Con el paso de los años aprendí que no necesitaba que fuera 15 de septiembre para tener mi propia fiesta mexicana porque realmente recorrer México es en sí mismo una fiesta interminable. En cada pueblo, por pequeño que sea, hay una plaza, un kiosco, una iglesia y un mercado. No falla. Una vez, en la Costa Chica de Guerrero, fui a uno que no tenía plaza, pero tenía una cancha de basquetbol donde se hacía todo, desde las ceremonias cívicas hasta los bailes y los torneos deportivos, todo mientras los habitantes paseaban a sus flacos y desnutridos chanchos amarrados con un lazo, como si fueran perros.
¿Qué tenía de especial la noche mexicana? ¡El pozole, los tacos, los chiles en nogada, las tostadas, el mole, los pambazos!… esperen… ufff ¡Qué afortunados somos! No es necesario esperar a una fiesta patria para eso. La boca de los mexicanos siempre es una fiesta.
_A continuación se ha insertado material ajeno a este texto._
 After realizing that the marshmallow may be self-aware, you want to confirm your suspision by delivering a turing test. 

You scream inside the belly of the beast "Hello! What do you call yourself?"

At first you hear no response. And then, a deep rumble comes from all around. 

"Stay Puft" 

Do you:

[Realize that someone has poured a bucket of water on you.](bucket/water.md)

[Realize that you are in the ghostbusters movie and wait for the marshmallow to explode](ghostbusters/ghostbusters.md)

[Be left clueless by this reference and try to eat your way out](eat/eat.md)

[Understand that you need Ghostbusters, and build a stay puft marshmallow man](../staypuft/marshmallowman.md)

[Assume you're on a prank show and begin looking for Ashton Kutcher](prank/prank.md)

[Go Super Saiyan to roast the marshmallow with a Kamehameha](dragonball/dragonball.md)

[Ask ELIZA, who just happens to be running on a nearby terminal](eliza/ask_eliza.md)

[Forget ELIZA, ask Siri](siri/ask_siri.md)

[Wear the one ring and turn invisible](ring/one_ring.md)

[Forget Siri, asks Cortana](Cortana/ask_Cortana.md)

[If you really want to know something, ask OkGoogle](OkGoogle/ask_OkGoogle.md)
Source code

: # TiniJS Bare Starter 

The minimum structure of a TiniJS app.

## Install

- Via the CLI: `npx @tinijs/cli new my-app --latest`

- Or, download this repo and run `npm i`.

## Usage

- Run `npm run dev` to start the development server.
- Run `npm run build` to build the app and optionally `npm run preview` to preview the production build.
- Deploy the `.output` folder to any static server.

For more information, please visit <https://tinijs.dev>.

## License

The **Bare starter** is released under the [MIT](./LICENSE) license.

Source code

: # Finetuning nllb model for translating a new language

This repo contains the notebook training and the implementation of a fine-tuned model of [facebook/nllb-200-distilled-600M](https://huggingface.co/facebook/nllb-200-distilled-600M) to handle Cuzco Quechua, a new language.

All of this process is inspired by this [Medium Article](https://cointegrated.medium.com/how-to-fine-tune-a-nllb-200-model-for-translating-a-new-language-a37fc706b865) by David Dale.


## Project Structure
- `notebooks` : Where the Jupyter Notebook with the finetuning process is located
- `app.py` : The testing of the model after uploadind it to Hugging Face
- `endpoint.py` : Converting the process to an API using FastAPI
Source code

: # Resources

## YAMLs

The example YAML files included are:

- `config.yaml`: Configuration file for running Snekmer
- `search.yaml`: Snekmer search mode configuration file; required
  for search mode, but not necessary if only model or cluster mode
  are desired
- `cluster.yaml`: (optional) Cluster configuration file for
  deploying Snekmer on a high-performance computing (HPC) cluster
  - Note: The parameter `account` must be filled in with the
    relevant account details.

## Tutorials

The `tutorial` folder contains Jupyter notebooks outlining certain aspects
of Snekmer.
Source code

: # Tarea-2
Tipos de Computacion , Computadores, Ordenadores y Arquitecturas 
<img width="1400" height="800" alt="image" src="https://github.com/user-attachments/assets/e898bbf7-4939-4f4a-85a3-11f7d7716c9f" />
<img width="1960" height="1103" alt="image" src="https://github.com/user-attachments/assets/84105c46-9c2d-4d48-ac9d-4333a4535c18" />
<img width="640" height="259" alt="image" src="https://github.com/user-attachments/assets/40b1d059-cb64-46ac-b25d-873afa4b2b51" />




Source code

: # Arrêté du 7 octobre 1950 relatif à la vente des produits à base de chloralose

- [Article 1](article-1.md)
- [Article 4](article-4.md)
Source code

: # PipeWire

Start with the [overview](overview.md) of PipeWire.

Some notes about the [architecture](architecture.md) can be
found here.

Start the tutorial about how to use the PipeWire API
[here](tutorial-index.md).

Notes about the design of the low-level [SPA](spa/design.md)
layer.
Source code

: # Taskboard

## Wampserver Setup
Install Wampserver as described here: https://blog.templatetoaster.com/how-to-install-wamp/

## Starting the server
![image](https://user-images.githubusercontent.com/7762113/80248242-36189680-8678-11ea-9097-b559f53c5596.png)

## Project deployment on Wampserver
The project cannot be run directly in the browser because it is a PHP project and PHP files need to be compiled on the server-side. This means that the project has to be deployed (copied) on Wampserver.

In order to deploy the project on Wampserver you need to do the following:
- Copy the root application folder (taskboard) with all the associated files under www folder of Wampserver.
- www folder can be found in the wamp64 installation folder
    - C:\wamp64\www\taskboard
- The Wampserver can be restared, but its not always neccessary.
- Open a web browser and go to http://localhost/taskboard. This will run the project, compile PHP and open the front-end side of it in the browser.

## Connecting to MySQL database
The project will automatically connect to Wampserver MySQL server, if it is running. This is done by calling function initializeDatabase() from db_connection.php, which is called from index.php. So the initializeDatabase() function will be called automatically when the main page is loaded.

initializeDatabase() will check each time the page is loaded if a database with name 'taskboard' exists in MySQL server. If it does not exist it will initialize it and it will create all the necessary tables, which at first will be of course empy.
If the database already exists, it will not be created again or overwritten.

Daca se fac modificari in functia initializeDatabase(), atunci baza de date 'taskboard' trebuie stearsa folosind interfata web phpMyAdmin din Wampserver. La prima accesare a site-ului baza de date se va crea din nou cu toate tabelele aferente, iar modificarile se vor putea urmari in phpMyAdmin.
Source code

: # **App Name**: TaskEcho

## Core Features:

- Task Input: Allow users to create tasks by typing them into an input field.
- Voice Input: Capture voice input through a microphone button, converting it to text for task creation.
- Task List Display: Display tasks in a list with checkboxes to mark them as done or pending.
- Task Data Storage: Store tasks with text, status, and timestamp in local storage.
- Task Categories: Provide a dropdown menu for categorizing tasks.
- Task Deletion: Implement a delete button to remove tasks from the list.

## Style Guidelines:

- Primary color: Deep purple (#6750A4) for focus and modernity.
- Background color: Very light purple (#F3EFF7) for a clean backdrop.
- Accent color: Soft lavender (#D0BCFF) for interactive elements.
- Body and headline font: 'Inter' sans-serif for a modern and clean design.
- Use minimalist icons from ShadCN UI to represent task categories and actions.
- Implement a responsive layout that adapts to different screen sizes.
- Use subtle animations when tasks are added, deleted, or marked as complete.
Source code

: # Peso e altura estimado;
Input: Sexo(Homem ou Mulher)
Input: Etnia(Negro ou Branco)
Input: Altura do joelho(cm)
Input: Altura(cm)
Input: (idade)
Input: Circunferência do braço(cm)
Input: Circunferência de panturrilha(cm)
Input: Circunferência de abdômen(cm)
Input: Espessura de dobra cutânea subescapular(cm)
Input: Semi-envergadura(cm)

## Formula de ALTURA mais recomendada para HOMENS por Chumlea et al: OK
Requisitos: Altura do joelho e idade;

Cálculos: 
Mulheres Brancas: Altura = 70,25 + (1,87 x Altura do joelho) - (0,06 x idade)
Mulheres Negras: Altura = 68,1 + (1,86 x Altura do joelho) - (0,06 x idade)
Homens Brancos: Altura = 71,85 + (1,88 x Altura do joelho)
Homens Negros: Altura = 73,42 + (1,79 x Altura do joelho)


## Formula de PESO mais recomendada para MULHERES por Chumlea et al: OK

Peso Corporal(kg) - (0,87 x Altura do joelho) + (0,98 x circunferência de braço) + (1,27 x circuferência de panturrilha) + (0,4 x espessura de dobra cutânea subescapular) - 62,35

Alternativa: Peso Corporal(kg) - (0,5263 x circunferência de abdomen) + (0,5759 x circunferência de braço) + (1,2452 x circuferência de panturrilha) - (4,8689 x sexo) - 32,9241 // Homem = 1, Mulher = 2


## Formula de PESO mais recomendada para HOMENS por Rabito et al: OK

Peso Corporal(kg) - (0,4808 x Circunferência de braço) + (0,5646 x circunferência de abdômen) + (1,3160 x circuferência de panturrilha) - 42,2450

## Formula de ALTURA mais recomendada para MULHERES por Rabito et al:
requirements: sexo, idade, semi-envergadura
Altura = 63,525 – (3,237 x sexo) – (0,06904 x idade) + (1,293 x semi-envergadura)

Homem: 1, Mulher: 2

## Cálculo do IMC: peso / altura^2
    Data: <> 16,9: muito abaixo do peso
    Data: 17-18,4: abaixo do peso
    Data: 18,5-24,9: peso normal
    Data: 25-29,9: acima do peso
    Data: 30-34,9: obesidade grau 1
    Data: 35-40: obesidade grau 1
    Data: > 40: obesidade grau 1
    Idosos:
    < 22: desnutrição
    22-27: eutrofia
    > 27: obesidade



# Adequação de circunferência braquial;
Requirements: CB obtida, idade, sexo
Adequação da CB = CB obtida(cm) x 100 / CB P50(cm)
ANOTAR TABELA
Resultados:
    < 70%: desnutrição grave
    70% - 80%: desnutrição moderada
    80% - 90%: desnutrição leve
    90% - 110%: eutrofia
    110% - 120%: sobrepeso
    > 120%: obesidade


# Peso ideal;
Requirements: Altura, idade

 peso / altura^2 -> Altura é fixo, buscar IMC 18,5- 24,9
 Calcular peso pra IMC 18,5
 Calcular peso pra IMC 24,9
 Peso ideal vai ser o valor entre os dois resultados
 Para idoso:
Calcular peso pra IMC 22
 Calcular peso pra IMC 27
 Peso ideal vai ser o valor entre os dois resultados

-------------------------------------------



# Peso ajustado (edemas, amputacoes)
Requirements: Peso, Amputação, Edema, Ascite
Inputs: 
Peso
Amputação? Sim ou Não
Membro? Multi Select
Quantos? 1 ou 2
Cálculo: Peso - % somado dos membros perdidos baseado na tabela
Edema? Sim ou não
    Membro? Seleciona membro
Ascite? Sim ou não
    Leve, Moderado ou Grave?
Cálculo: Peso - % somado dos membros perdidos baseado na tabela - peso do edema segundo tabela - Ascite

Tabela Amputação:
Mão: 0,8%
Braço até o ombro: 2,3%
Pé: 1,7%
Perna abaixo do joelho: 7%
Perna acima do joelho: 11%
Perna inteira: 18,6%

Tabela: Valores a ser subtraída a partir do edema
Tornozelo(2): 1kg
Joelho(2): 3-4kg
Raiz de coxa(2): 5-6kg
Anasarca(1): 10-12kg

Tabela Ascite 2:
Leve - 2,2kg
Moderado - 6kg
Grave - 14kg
En cada esquina, cada mañana, la muy chilanga guajolota nos recuerda que Para todo mal, un tamal y para todo bien… pues también y si es con bolillo… ¡pos mejor!
Y ni que decir de ese sonido que parecen campanillas celestiales cada noche… ¡tamaleeeeees oaxaqueñoooooos calientitooooooos! ufff… cada noche un hombrecillo en bicicleta, en medio de la oscuridad, sin importar donde estés, llegará para llevarte a Oaxaca hasta tu boca, con esos deliciosos cuadros de masa de maíz, mole y algún pequeñísimo pedacito de carne que cuando aparece te sabe a gloria.
¿Pozole? ¡Por favor! Si en Guerrero cada jueves es una fiesta de granos de maíz, cabeza de cerdo, chicarrón, aguacate y hasta sardinas. Y ¿En Morelos? por fortuna todos los días hay pozole, y gorditas con guisado, cecina de Yecapixtla, Itacates de Tepoztlán, y todo lo acompañamos con pepitas de calabaza tostadas.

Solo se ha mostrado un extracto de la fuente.